High-Performance DataFrame Engine powered by Rust (The PardoX Project)

These details have not been verified by PyPI

Project links

Project description

PardoX — High-Performance DataFrame Engine

The Speed of Rust. The Simplicity of Python.

PardoX is a next-generation DataFrame engine for high-performance ETL, data analysis, and database integration. A single Rust core powers the entire computation layer — Python is just the interface.

v0.3.4 is now available. PRDX streaming to PostgreSQL (150M rows validated), GroupBy, String & Date ops, Window functions, Lazy pipeline, SQL over DataFrames, Encryption, Data Contracts, Time Travel, Arrow Flight, Distributed Cluster, Linear Algebra, REST Connector, Cloud Storage — 29 gap features total.

⚡ Why PardoX?

Capability	How
Zero-copy ingestion	Multi-threaded Rust CSV parser, data flows directly into HyperBlock buffers
SIMD arithmetic	AVX2 / NEON instructions — 5x–20x faster than Python loops
Native database I/O	Connect to PostgreSQL, MySQL, SQL Server, MongoDB — no `psycopg2`, no `pymysql`, no ORM
PRDX Streaming	Stream 150M-row files to PostgreSQL at ~306k rows/s with O(block) RAM
GPU sort	WebGPU Bitonic sort with transparent CPU fallback
GroupBy + Window	Aggregations, rolling, rank, lag/lead — pure Rust
NumPy bridge	Zero-copy `np.array(df['col'])` — direct pointer into Rust buffer
Zero dependencies	Pure ctypes — no pip dependencies required
Cross-platform	Linux x64 · Windows x64 · macOS Intel · macOS Apple Silicon

📦 Installation

pip install pardox

No Rust compiler. No C extensions to build. No database drivers to install.

Requirements: Python 3.8+

🚀 Quick Start

import pardox as px
from pardox.io import execute_sql

# Load 100,000 rows — parallel Rust CSV parser
df = px.read_csv("sales_data.csv")
print(f"Loaded {df.shape[0]:,} rows × {df.shape[1]} columns")

# SIMD-accelerated arithmetic
df.cast("quantity", "Float64")
df['revenue'] = df['price'] * df['quantity']
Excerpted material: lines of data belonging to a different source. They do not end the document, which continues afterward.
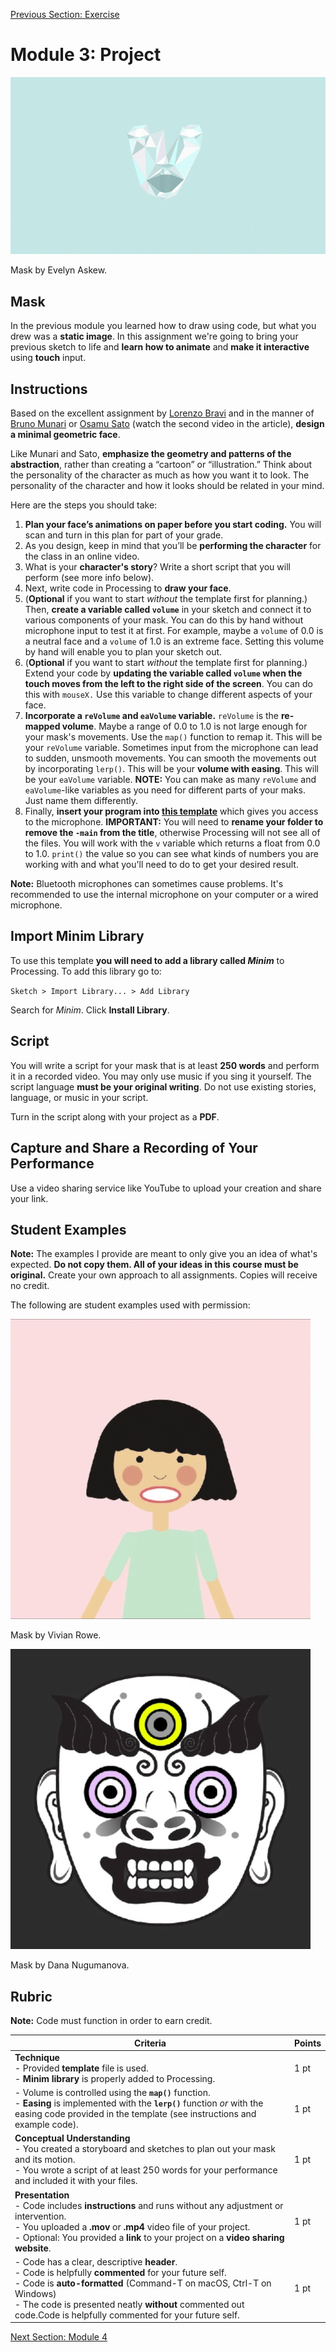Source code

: [Previous Section: Exercise](2_EXERCISE.md)

# Module 3: Project

![geometric_animation](images/Evelyn_Askew_Mask.gif)

Mask by Evelyn Askew.

## Mask

In the previous module you learned how to draw using code, but what you drew was a **static image**. In this assignment we're going to bring your previous sketch to life and **learn how to animate** and **make it interactive** using **touch** input.

## Instructions

Based on the excellent assignment by [Lorenzo Bravi](http://www.creativeapplications.net/processing/bla-bla-bla-iphone-of-processing-sound/) and in the manner of [Bruno Munari](http://www.creativeapplications.net/processing/bla-bla-bla-iphone-of-processing-sound/) or [Osamu Sato](https://motherboard.vice.com/en_us/article/d734ja/the-most-elusive-video-game-creator) (watch the second video in the article), **design a minimal geometric face**.

Like Munari and Sato, **emphasize the geometry and patterns of the abstraction**, rather than creating a “cartoon” or “illustration.” Think about the  personality of the character as much as how you want it to look. The  personality of the character and how it looks should be related in your  mind.

Here are the steps you should take:

1. **Plan your face’s animations on paper before you start coding.** You will scan and turn in this plan for part of your grade.
2. As you design, keep in mind that you’ll be **performing the character** for the class in an online video.
3. What is your **character's story**? Write a short script that you will perform (see more info below).
4. Next, write code in Processing to **draw your face**.
5. (**Optional** if you want to start *without* the template first for planning.) Then, **create a variable called `volume`** in your sketch and connect it to various components of your mask. You can do this by hand without microphone input to test it at first. For example, maybe a `volume` of 0.0 is a neutral face and a `volume` of 1.0 is an extreme face. Setting this volume by hand will enable you to plan your sketch out.
6. (**Optional** if you want to start *without* the template first for planning.) Extend your code by **updating the variable called `volume` when the touch moves from the left to the right side of the screen**. You can do this with `mouseX.` Use this variable to change different aspects of your face.
7. **Incorporate a `reVolume` and `eaVolume` variable.** `reVolume` is the **re-mapped volume**. Maybe a range of 0.0 to 1.0 is not large enough for your mask's movements. Use the `map()` function to remap it. This will be your `reVolume` variable. Sometimes input from the microphone can lead to sudden, unsmooth movements. You can smooth the movements out by incorporating `lerp()`. This will be your **volume with easing**. This will be your `eaVolume` variable. **NOTE:** You can make as many `reVolume` and `eaVolume`-like variables as you need for different parts of your maks. Just name them differently.
8. Finally, **insert your program into [this template](https://github.com/masoodkamandy/Processing_Mask_Template/archive/refs/heads/main.zip)** which gives you access to the microphone. **IMPORTANT:** You will need to **rename your folder to remove the `-main` from the title**, otherwise Processing will not see all of the files. You will work with the `v` variable which returns a float from 0.0 to 1.0. `print()` the value so you can see what kinds of numbers you are working with and what you'll need to do to get your desired result.

**Note:** Bluetooth microphones can sometimes cause problems. It's recommended to use the internal microphone on your computer or a wired microphone.

## Import Minim Library

To use this template **you will need to add a library called *Minim*** to Processing. To add this library go to:

`Sketch > Import Library... > Add Library` 

Search for *Minim*. Click **Install Library**.

## Script

You will write a script for your mask that is at least **250 words** and perform it in a recorded video. You may only use music if you sing it yourself. The script language **must be your original writing**. Do not use existing stories, language, or music in your script.

Turn in the script along with your project as a **PDF**.

## Capture and Share a Recording of Your Performance

Use a video sharing service like YouTube to upload your creation and share your link.

## Student Examples

**Note:** The examples I provide are meant to only give you an idea of what's expected. **Do not copy them. All of your ideas in this course must be original.** Create your own approach to all assignments. Copies will receive no credit.

The following are student examples used with permission:

![Vivan Rowe](images/Vivian_Rowe_Mask.gif)

Mask by Vivian Rowe.

![Dana Nugumanova](images/Dana_Nugumanova_Mask.gif)

Mask by Dana Nugumanova.

## Rubric

**Note:** Code must function in order to earn credit.

| Criteria                                                     | Points |
| ------------------------------------------------------------ | ------ |
| **Technique**<br />- Provided **template** file is used.<br />- **Minim library** is properly added to Processing. | 1 pt   |
| - Volume is controlled using the **`map()`** function.<br />- **Easing** is implemented with the **`lerp()`** function *or* with the easing code provided in the template (see instructions and example code). | 1 pt   |
| **Conceptual Understanding**<br />- You created a storyboard and sketches to plan out your mask and its motion.<br />- You wrote a script of at least 250 words for your performance and included it with your files. | 1 pt   |
| **Presentation**<br />- Code includes **instructions** and runs without any adjustment or intervention.<br />- You uploaded a **.mov** or **.mp4** video file of your project.<br />- Optional: You provided a **link** to your project on a **video sharing website**. | 1 pt   |
| - Code has a clear, descriptive **header**.<br />- Code is helpfully **commented** for your future self.<br />- Code is **auto-formatted** (Command-T on macOS, Ctrl-T on Windows)<br />- The code is presented neatly **without** commented out code.Code is helpfully commented for your future self. | 1 pt   |

[Next Section: Module 4](../4_Functions_and_Expanded_Cinema/README.md)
# Statistics — pure Rust, no NumPy needed
print(f"Total revenue : ${df['revenue'].sum():,.2f}")
print(f"Avg ticket    : ${df['revenue'].mean():,.2f}")

# GroupBy aggregation
grouped = df.groupby("state", {"revenue": "sum", "quantity": "mean"})
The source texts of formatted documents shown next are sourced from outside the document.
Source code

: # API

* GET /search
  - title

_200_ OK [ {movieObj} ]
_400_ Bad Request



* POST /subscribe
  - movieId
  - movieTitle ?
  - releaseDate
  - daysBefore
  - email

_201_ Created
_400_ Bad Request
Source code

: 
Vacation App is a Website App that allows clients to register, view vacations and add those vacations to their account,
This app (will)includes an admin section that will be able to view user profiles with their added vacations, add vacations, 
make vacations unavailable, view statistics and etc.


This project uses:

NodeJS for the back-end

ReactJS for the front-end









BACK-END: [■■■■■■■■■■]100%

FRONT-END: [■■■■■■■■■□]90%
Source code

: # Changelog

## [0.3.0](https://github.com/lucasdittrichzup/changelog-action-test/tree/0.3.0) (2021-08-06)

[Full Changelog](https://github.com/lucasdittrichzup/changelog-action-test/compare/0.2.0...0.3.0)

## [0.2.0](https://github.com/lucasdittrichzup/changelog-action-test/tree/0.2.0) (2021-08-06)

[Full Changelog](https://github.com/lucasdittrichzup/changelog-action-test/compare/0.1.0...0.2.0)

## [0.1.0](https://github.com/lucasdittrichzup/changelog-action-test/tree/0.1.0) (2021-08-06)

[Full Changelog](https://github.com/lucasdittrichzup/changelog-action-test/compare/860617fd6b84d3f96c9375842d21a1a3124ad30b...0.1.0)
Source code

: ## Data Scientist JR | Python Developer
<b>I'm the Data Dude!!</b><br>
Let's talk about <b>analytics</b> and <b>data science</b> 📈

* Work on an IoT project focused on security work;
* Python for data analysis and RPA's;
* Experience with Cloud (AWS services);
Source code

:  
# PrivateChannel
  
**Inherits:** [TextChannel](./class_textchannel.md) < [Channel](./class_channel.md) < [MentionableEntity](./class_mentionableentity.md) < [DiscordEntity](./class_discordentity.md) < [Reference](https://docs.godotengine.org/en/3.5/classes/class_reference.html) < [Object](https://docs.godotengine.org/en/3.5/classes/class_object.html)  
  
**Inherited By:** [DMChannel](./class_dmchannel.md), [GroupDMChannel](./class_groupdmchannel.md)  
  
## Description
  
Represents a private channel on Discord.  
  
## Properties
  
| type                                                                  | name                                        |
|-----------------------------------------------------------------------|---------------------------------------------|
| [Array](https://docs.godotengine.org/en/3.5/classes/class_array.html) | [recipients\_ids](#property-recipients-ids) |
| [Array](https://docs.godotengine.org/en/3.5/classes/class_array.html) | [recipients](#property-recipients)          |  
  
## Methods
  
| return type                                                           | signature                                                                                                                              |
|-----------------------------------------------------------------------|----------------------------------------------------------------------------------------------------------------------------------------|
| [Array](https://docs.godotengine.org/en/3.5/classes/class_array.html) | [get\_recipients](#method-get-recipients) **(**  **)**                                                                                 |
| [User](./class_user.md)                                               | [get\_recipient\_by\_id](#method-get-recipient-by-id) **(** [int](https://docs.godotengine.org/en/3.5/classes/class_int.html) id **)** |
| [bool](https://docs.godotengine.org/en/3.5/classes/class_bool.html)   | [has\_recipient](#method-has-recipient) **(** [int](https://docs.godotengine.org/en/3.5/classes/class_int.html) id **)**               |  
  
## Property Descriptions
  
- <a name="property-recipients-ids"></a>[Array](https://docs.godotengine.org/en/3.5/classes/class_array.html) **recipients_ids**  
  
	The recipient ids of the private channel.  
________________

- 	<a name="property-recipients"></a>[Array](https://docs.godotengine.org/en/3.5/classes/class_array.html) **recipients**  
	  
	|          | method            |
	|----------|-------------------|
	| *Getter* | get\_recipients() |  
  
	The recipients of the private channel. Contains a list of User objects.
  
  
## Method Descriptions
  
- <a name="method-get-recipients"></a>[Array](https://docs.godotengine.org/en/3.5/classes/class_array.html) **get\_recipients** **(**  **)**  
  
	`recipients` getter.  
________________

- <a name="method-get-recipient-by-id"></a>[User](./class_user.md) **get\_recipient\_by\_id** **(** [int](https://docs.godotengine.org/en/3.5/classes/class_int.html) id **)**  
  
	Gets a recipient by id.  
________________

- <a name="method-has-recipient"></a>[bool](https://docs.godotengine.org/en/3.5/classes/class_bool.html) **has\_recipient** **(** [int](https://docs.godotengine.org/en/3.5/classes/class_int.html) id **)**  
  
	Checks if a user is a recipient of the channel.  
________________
# Write to PostgreSQL — COPY FROM STDIN auto-activated for > 10k rows
CONN = "postgresql://user:password@localhost:5432/mydb"
execute_sql(CONN, "CREATE TABLE IF NOT EXISTS sales (price FLOAT, quantity FLOAT, revenue FLOAT)")
rows = df.to_sql(CONN, "sales", mode="append")
print(f"Written {rows:,} rows to PostgreSQL")

# Save locally — 4.6 GB/s read throughput
df.to_prdx("sales_processed.prdx")

🗄️ What's New in v0.3.4

PRDX Streaming to PostgreSQL

Stream a .prdx file directly to PostgreSQL — without loading the file into RAM. O(block) memory regardless of file size.

from pardox import write_sql_prdx

rows = write_sql_prdx(
    "ventas_150m.prdx",                         # .prdx file
    "postgresql://user:pass@localhost:5432/db",  # connection string
    "ventas",                                   # table (must already exist)
    mode="append",
    conflict_cols=[],
    batch_rows=1_000_000
)
print(f"Streamed {rows:,} rows")
# Validated: 150,000,000 rows / 3.8 GB in ~490s at ~306k rows/s

Approach	RAM used
`px.read_prdx()` then `df.to_sql()`	Entire file (3.8 GB for 150M rows)
`write_sql_prdx()`	O(one block) — typically < 200 MB

GroupBy Aggregation

# Single aggregation
grouped = df.groupby("category", {"revenue": "sum"})

# Multiple aggregations
grouped = df.groupby("state", {
    "revenue":  "sum",
    "price":    "mean",
    "quantity": "count",
})

String & Date Operations

# String ops
df.str_upper("name")
df.str_lower("email")
df.str_trim("description")
df.str_contains("tag", "python")
df.str_replace("status", "old", "new")

# Date ops
df.date_extract("created_at", "year")   # → 'result_year'
df.date_format("created_at", "%Y-%m")
df.date_diff("end_date", "start_date")
df.date_add("created_at", 30, "day")

Window Functions

df.row_number("price")
df.rank("revenue", method="dense")
df.lag("price", 1)
df.lead("price", 1)
df.rolling_mean("price", 7)    # 7-period moving average

Lazy Pipeline

import pardox as px

# Scan without loading — filter and collect on demand
result = (
    px.scan_csv("large_file.csv")
    .select(["id", "price", "state"])
    .filter("price", ">", 100.0)
    .limit(10_000)
    .collect()
)
print(f"{result.shape[0]} rows")

SQL over DataFrames

# Run SQL directly on a DataFrame in memory
result = df.sql("SELECT state, SUM(revenue) as total FROM df GROUP BY state")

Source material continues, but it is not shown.